Domain knowledge for implementing PostgreSQL full-text search with tsvector/tsquery and fuzzy matching with pg_trgm. Covers GIN index creation, search ranking, autocomplete, and integration with Spring Data JPA / JdbcTemplate. Use when building search features.
This skill provides patterns for implementing search in PostgreSQL-backed Java applications. It covers two complementary approaches — full-text search (tsvector/tsquery) for semantic keyword matching and pg_trgm for fuzzy/similarity matching — and shows how to integrate both with Spring Data JPA and JdbcTemplate.
A tsvector is a sorted list of normalized lexemes (word stems) with position information.
PostgreSQL uses language-aware stemming so "running", "runs", and "ran" all normalize to "run".
SELECT to_tsvector('english', 'The quick brown foxes jumped over lazy dogs');
-- Result: 'brown':3 'dog':9 'fox':4 'jump':5 'lazi':8 'quick':2
A tsquery represents a search condition using lexemes and boolean operators.
-- Simple word
SELECT to_tsquery('english', 'running'); -- 'run'
-- Boolean operators: & (AND), | (OR), ! (NOT), <-> (FOLLOWED BY)
SELECT to_tsquery('english', 'quick & fox');
SELECT to_tsquery('english', 'cat | dog');
SELECT to_tsquery('english', '!spam');
SELECT to_tsquery('english', 'quick <-> fox'); -- phrase search
| Function | Input | Best For |
|---|---|---|
to_tsquery | Structured query syntax | Power users, programmatic use |
plainto_tsquery | Plain text (AND terms) | Simple search boxes |
phraseto_tsquery | Plain text (phrase) | Exact phrase matching |
websearch_to_tsquery | Web-style syntax | User-facing search (PG 11+) |
-- websearch_to_tsquery supports quotes, OR, and - (NOT)
SELECT websearch_to_tsquery('english', '"quick fox" OR lazy -cat');
-- Result: 'quick' <-> 'fox' | 'lazi' & !'cat'
SELECT *
FROM documents
WHERE to_tsvector('english', content) @@ websearch_to_tsquery('english', 'search terms');
-- Option 1: Index on expression (no stored column needed)

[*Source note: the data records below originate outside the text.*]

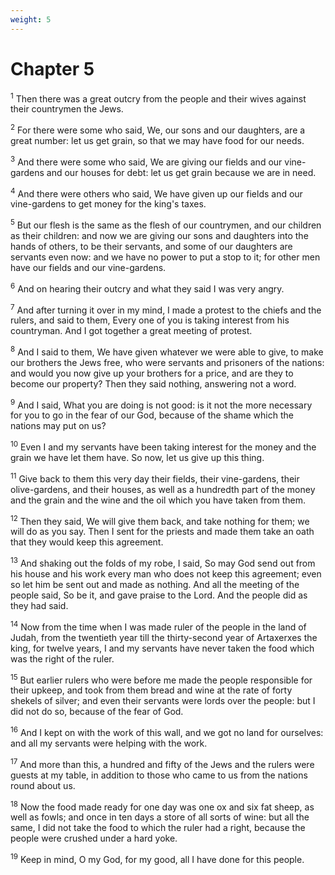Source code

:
 ```yaml
---
weight: 5
---
```


# Chapter 5

<sup>1</sup> Then there was a great outcry from the people and their wives against their countrymen the Jews. 

<sup>2</sup> For there were some who said, We, our sons and our daughters, are a great number: let us get grain, so that we may have food for our needs. 

<sup>3</sup> And there were some who said, We are giving our fields and our vine-gardens and our houses for debt: let us get grain because we are in need. 

<sup>4</sup> And there were others who said, We have given up our fields and our vine-gardens to get money for the king's taxes. 

<sup>5</sup> But our flesh is the same as the flesh of our countrymen, and our children as their children: and now we are giving our sons and daughters into the hands of others, to be their servants, and some of our daughters are servants even now: and we have no power to put a stop to it; for other men have our fields and our vine-gardens. 

<sup>6</sup> And on hearing their outcry and what they said I was very angry. 

<sup>7</sup> And after turning it over in my mind, I made a protest to the chiefs and the rulers, and said to them, Every one of you is taking interest from his countryman. And I got together a great meeting of protest. 

<sup>8</sup> And I said to them, We have given whatever we were able to give, to make our brothers the Jews free, who were servants and prisoners of the nations: and would you now give up your brothers for a price, and are they to become our property? Then they said nothing, answering not a word. 

<sup>9</sup> And I said, What you are doing is not good: is it not the more necessary for you to go in the fear of our God, because of the shame which the nations may put on us? 

<sup>10</sup> Even I and my servants have been taking interest for the money and the grain we have let them have. So now, let us give up this thing. 

<sup>11</sup> Give back to them this very day their fields, their vine-gardens, their olive-gardens, and their houses, as well as a hundredth part of the money and the grain and the wine and the oil which you have taken from them. 

<sup>12</sup> Then they said, We will give them back, and take nothing for them; we will do as you say. Then I sent for the priests and made them take an oath that they would keep this agreement. 

<sup>13</sup> And shaking out the folds of my robe, I said, So may God send out from his house and his work every man who does not keep this agreement; even so let him be sent out and made as nothing. And all the meeting of the people said, So be it, and gave praise to the Lord. And the people did as they had said. 

<sup>14</sup> Now from the time when I was made ruler of the people in the land of Judah, from the twentieth year till the thirty-second year of Artaxerxes the king, for twelve years, I and my servants have never taken the food which was the right of the ruler. 

<sup>15</sup> But earlier rulers who were before me made the people responsible for their upkeep, and took from them bread and wine at the rate of forty shekels of silver; and even their servants were lords over the people: but I did not do so, because of the fear of God. 

<sup>16</sup> And I kept on with the work of this wall, and we got no land for ourselves: and all my servants were helping with the work. 

<sup>17</sup> And more than this, a hundred and fifty of the Jews and the rulers were guests at my table, in addition to those who came to us from the nations round about us. 

<sup>18</sup> Now the food made ready for one day was one ox and six fat sheep, as well as fowls; and once in ten days a store of all sorts of wine: but all the same, I did not take the food to which the ruler had a right, because the people were crushed under a hard yoke. 

<sup>19</sup> Keep in mind, O my God, for my good, all I have done for this people.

CREATE INDEX idx_documents_fts ON documents
USING GIN (to_tsvector('english', title || ' ' || description));
-- Option 2: Stored generated column with index (faster queries)
ALTER TABLE documents
ADD COLUMN search_vector tsvector
GENERATED ALWAYS AS (
setweight(to_tsvector('english', coalesce(title, '')), 'A') ||
setweight(to_tsvector('english', coalesce(description, '')), 'B') ||
setweight(to_tsvector('english', coalesce(tags, '')), 'C')
) STORED;
CREATE INDEX idx_documents_search_vector ON documents USING GIN (search_vector);
Weights (A, B, C, D) let you rank matches in titles higher than matches in body text:
-- A = 1.0, B = 0.4, C = 0.2, D = 0.1 (defaults)
ALTER TABLE api_fields
ADD COLUMN search_vector tsvector
GENERATED ALWAYS AS (
setweight(to_tsvector('english', coalesce(field_name, '')), 'A') ||
setweight(to_tsvector('english', coalesce(description, '')), 'B') ||
setweight(to_tsvector('english', coalesce(schema_name, '')), 'C') ||
setweight(to_tsvector('english', coalesce(field_type, '')), 'D')
) STORED;
CREATE EXTENSION IF NOT EXISTS pg_trgm;
pg_trgm breaks strings into 3-character sequences and computes similarity (0.0–1.0):
SELECT similarity('postgresql', 'postgre'); -- 0.6153846
SELECT similarity('search', 'serach'); -- 0.4545455 (handles typos)
-- Similarity operators
SELECT * FROM fields WHERE field_name % 'user_naem'; -- similarity > threshold
SELECT * FROM fields WHERE field_name <% 'user_naem'; -- word similarity
CREATE INDEX idx_fields_name_trgm ON api_fields
USING GIN (field_name gin_trgm_ops);
CREATE INDEX idx_fields_desc_trgm ON api_fields
USING GIN (description gin_trgm_ops);
-- Default threshold is 0.3; lower for more results, raise for stricter matching
SET pg_trgm.similarity_threshold = 0.2;
-- Or use similarity() directly with a custom threshold
SELECT * FROM fields
WHERE similarity(field_name, 'usernaem') > 0.25
ORDER BY similarity(field_name, 'usernaem') DESC;
-- ts_rank: term frequency based ranking
SELECT
title,
ts_rank(search_vector, query) AS rank
FROM documents, websearch_to_tsquery('english', 'api field') AS query
WHERE search_vector @@ query
ORDER BY rank DESC;
-- ts_rank_cd: cover density ranking (considers proximity of matched terms)
SELECT
title,
ts_rank_cd(search_vector, query, 32) AS rank -- 32 = normalize by rank / (1 + rank)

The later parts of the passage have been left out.